On the two-and-a-half hour trip home from a book signing Denver's Tattered Cover Bookstore, my fifth signing in the previous ten days, I was exhausted and eager to just get home–the sooner the better. But by the time we topped 10,000-foot elevation Kenosha Pass, the first of the three mountain passes we cross on our way home from Denver, I remembered something worth pausing for.
"Let's stop to see if the fringed gentians are still there," I said.
"Okay," said my husband, Richard.
I sat up straight as we sped down the pass into the wide expanse of South Park, a bowl-shaped basin surrounded by peaks, scanning the short-grass prairie intently. The low turf was turning straw-gold with autumn already, shot through with wide bands of sedges in bronze over copper wherever creeks cut through. But I was searching for another color, a shade of blue so deep it was almost purple, a hue so intense it is rare and not easily forgotten.
"There!" I pointed into the grassland east of the highway.
Richard braked and turned off on a gravel county road to park. I grabbed my camera as I got out of the car, shrugging into my pile vest as I dashed across the two-lane highway, scrambled down the steep road verge, and trotted through the rough grasses next to the three-strand barbed-wire fence.
When I drew about even with the patches of blue in the grassland, I looked for a gap under the bottom wire and tucked myself up small the way I've often watched pronghorn do and scooted under the fence.
I straightened up on the other side and picked my way over to the nearest clump of flowers. Then I squatted for a closer look. Each plant was no more than a foot tall, but bursting with blossoms shaped like narrow bottles, that is if a bottle could open into five silky and fringed petals, each the size of my thumbnail, at its neck.

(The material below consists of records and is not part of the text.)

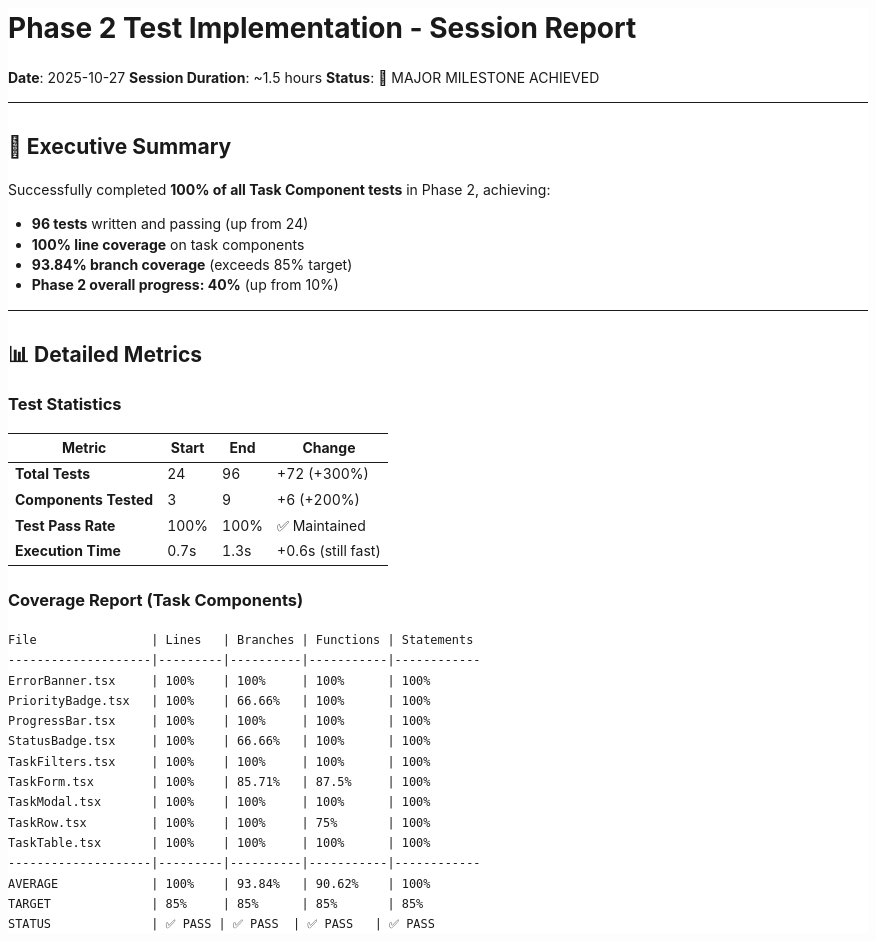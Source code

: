 # Phase 2 Test Implementation - Session Report

**Date**: 2025-10-27
**Session Duration**: ~1.5 hours
**Status**: 🎉 MAJOR MILESTONE ACHIEVED

---

## 🎯 Executive Summary

Successfully completed **100% of all Task Component tests** in Phase 2, achieving:
- **96 tests** written and passing (up from 24)
- **100% line coverage** on task components
- **93.84% branch coverage** (exceeds 85% target)
- **Phase 2 overall progress: 40%** (up from 10%)

---

## 📊 Detailed Metrics

### Test Statistics

| Metric | Start | End | Change |
|--------|-------|-----|--------|
| **Total Tests** | 24 | 96 | +72 (+300%) |
| **Components Tested** | 3 | 9 | +6 (+200%) |
| **Test Pass Rate** | 100% | 100% | ✅ Maintained |
| **Execution Time** | 0.7s | 1.3s | +0.6s (still fast) |

### Coverage Report (Task Components)

```
File                | Lines   | Branches | Functions | Statements
--------------------|---------|----------|-----------|------------
ErrorBanner.tsx     | 100%    | 100%     | 100%      | 100%
PriorityBadge.tsx   | 100%    | 66.66%   | 100%      | 100%
ProgressBar.tsx     | 100%    | 100%     | 100%      | 100%
StatusBadge.tsx     | 100%    | 66.66%   | 100%      | 100%
TaskFilters.tsx     | 100%    | 100%     | 100%      | 100%
TaskForm.tsx        | 100%    | 85.71%   | 87.5%     | 100%
TaskModal.tsx       | 100%    | 100%     | 100%      | 100%
TaskRow.tsx         | 100%    | 100%     | 75%       | 100%
TaskTable.tsx       | 100%    | 100%     | 100%      | 100%
--------------------|---------|----------|-----------|------------
AVERAGE             | 100%    | 93.84%   | 90.62%    | 100%
TARGET              | 85%     | 85%      | 85%       | 85%
STATUS              | ✅ PASS | ✅ PASS  | ✅ PASS   | ✅ PASS
```
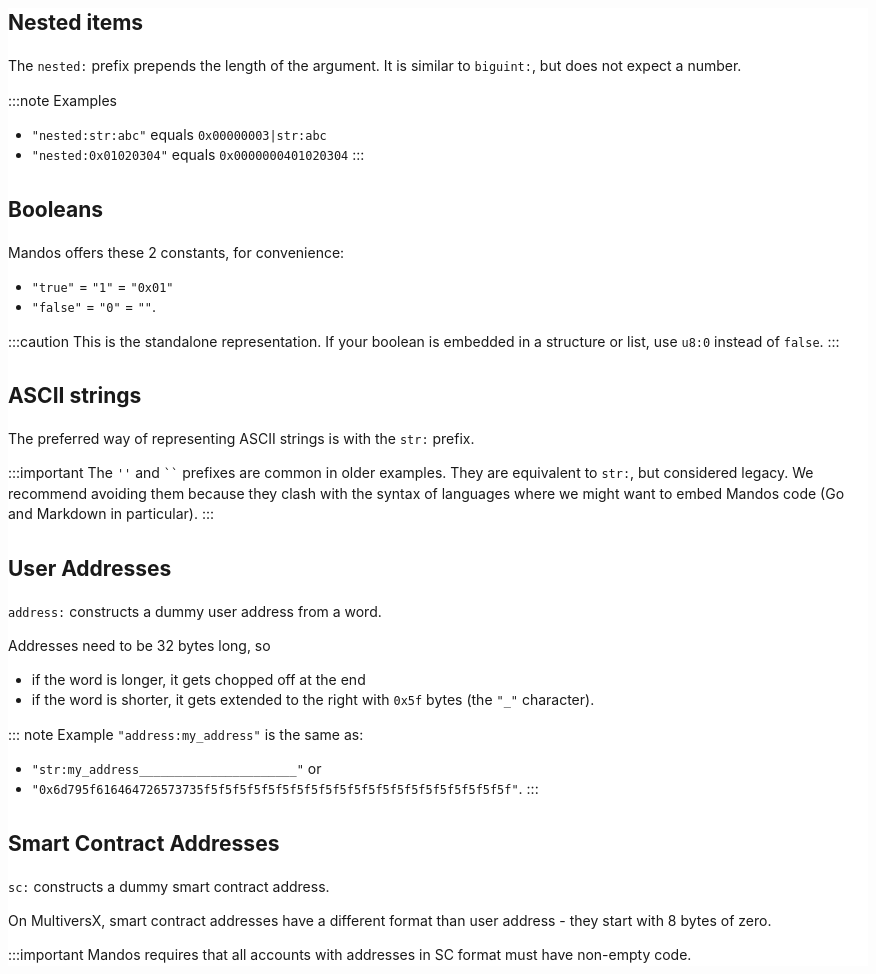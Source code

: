 ## **Nested items**

The `nested:` prefix prepends the length of the argument. It is similar to `biguint:`, but does not expect a number.

:::note Examples
- `"nested:str:abc"` equals `0x00000003|str:abc`
- `"nested:0x01020304"` equals `0x0000000401020304`
:::

## **Booleans**

Mandos offers these 2 constants, for convenience:
- `"true"` = `"1"` = `"0x01"`
- `"false"` = `"0"` = `""`. 

:::caution
This is the standalone representation. If your boolean is embedded in a structure or list, use `u8:0` instead of `false`.
:::

## **ASCII strings**

The preferred way of representing ASCII strings is with the `str:` prefix.

:::important
The `''` and ``` `` ``` prefixes are common in older examples. They are equivalent to `str:`, but considered legacy. We recommend avoiding them because they clash with the syntax of languages where we might want to embed Mandos code (Go and Markdown in particular).
:::

## **User Addresses**

`address:` constructs a dummy user address from a word.

Addresses need to be 32 bytes long, so
- if the word is longer, it gets chopped off at the end
- if the word is shorter, it gets extended to the right with `0x5f` bytes (the `"_"` character).

::: note Example
`"address:my_address"` is the same as:
- `"str:my_address______________________"` or
- `"0x6d795f616464726573735f5f5f5f5f5f5f5f5f5f5f5f5f5f5f5f5f5f5f5f5f5f"`.
:::

## **Smart Contract Addresses**

`sc:` constructs a dummy smart contract address. 

On MultiversX, smart contract addresses have a different format than user address - they start with 8 bytes of zero.

:::important
Mandos requires that all accounts with addresses in SC format must have non-empty code.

What had me breathless though was their color, a shade so intense that it seemed to vibrate in the gray light misted with passing rain showers. Richard came up behind me and I leaned back against him, just breathing in the smell of the damp soil, the feel of rain hinting at snow, the grasses gone gold–and the miracle of these impossibly blue fringed gentians opening their blossoms just as all other life was shutting down in anticipation of another harsh high-country winter. As traffic whooshed by on the highway, I stood still, feeling Richard's heartbeat against my back and absorbing the transitory beauty of flowers only days away from the first killing frost.
We lingered for a few more minutes, and then turned and picked our way across the grassland, through the fence, and back up the road verge to the car. As we drove on home, the rare blue of those fringed gentians lingered in my mind's eye, reminding me of the blessings to be found when we take the time to stop along the way. Those are the nuggets from which I craft my stories, the seeds which sprout into understanding and wisdom worth sharing.
This particular nugget reminded me that the old saying is true: Life really is about the journey, not just the destination.